On October 23, 1969 the district court ordered the Troy City Board of Education (the Board) to file its proposed plan for the effective and complete disestablishment of its dual school system based upon race, effective with the commencement of the school year 1970-71. The Board filed a plan on January 15, 1970 but on March 23, 1970 the court determined that the plan filed by the Board did not include the Laboratory School, operated by Troy State University, as part of the school system.7 Thereupon the Board was ordered to file an amended plan of desegregation which it did on April 1, 1970. A hearing was conducted with respect to that plan, with all parties being represented, and the court allowed the Board additional time within which to submit further plans for the complete and effective disestablishment of the dual school system. The United States Office of Education (HEW) was directed to assist in the preparation of plans and was granted time to file alternatives to plans proposed by the school system, if deemed necessary. The Board filed its final plan on April 23, 1970, which incorporated some portions of the original plan filed on January 15, 1970. HEW also submitted a plan. Upon consideration of the final plan proposed by the Board, the responses thereto, the proposals by the United States and the plaintiffs, and other matters presented to the court during a hearing held on May 8, 1970 in connection with the proposed plan of the School Board and all objections thereto, the plan filed by the Board on April 23 was ordered modified and supplemented by the court. As so modified and supplemented that plan was approved and ordered to be placed into effect not later than the commencement of the 1970-71 school year.
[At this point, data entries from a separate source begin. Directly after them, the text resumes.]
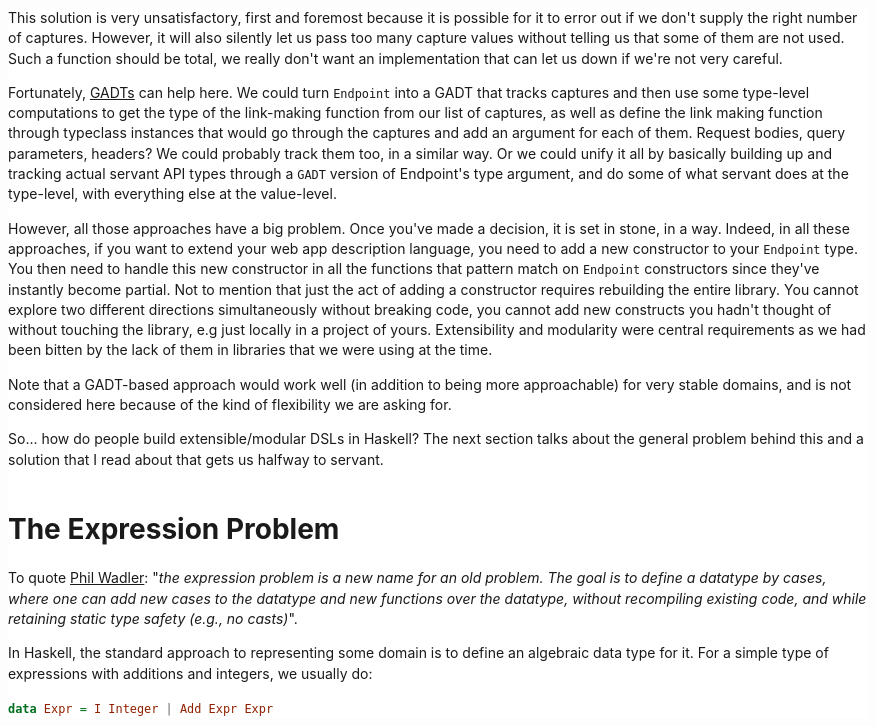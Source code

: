 This solution is very unsatisfactory, first and foremost because it is possible
for it to error out if we don't supply the right number of captures. However,
it will also silently let us pass too many capture values without telling us
that some of them are not used. Such a function should be total, we really don't
want an implementation that can let us down if we're not very careful.

Fortunately, [GADTs](https://en.wikibooks.org/wiki/Haskell/GADT)
can help here. We could turn `Endpoint` into
a GADT that tracks captures and then use some type-level computations
to get the type of the link-making function from our list of captures, as well
as define the link making function through typeclass instances that would
go through the captures and add an argument for each of them. Request bodies,
query parameters, headers? We could probably track them too, in a similar way.
Or we could unify it all by basically building up and tracking actual servant
API types through a `GADT` version of Endpoint's type argument, and do some of
what servant does at the type-level, with everything else at the value-level.

However, all those approaches have a big problem. Once you've made a decision,
it is set in stone, in a way. Indeed, in all these approaches,
if you want to extend your web app description language, you need to add a new
constructor to your `Endpoint` type. You then need to handle this new
constructor in all the functions that pattern match on `Endpoint` constructors
since they've instantly become partial. Not to mention that just the act of
adding a constructor requires rebuilding the entire library. You cannot explore
two different directions simultaneously without breaking code, you cannot add
new constructs you hadn't thought of without touching the library, e.g just
locally in a project of yours. Extensibility and modularity
were central requirements as we had been bitten by the lack of them
in libraries that we were using at the time.

Note that a GADT-based approach would work well (in addition to being more
approachable) for very stable domains, and is not considered here because
of the kind of flexibility we are asking for.

So... how do people build extensible/modular DSLs in Haskell? The next section
talks about the general problem behind this and a solution that I read about
that gets us halfway to servant.

# The Expression Problem

To quote [Phil Wadler](http://homepages.inf.ed.ac.uk/wadler/papers/expression/expression.txt):
"_the expression problem is a new name for an old problem. The goal is to define
a datatype by cases, where one can add new cases to the datatype and new
functions over the datatype, without recompiling existing code, and while
retaining static type safety (e.g., no casts)_".

In Haskell, the standard approach to representing some domain is
to define an algebraic data type for it. For a simple type of expressions
with additions and integers, we usually do:

``` haskell
data Expr = I Integer | Add Expr Expr
```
In its order approving the plan, the court gave specific, clear and unequivocal directions with respect to the desegregation of faculty and other staff, student bodies, the attendance of students who desired to enter the system from outside areas and those desiring to transfer to public schools outside the system, school construction and site selection, majority to minority transfer, extracurricular activities, facilities and programs, and all other facets related to a full, complete and terminal desegregation plan of the Troy School System. There will be no all white schools, and no all black schools. In one elementary school the first three grades will be all black. There is no transportation system. With the exception of the question presented concerning grades 1 to 3 of the Oakland Heights School, there is no contention that a unitary school system will not be achieved or that the court did not correctly consider and decide all matters required by Green v. County School Board of New Kent Co.8 and the numerous decisions of this court dealing with school desegregation.9

We come now to consider the Oakland Heights Elementary School which is the sole object of complaint by the government with respect to the order of the three-judge district court. Oakland Heights is located approximately in the center of an all-black residential neighborhood in the northeast quadrant of the city. For the year 1970-71 it appears to be reliably estimated that this school will be attended by approximately 457 students. Of that number, 354 will be blacks and 103 whites. The faculty and staff of the school will be fully integrated. In addition to the first three grades of grammar school, a kindergarten and classes for exceptional students will be conducted at Oakland Heights School. The kindergarten and the classes for exceptional students will be fully integrated with 103 whites and 142 blacks. There will be 212 blacks in the first three grades who are approximately 6, 7 and 8 years of age.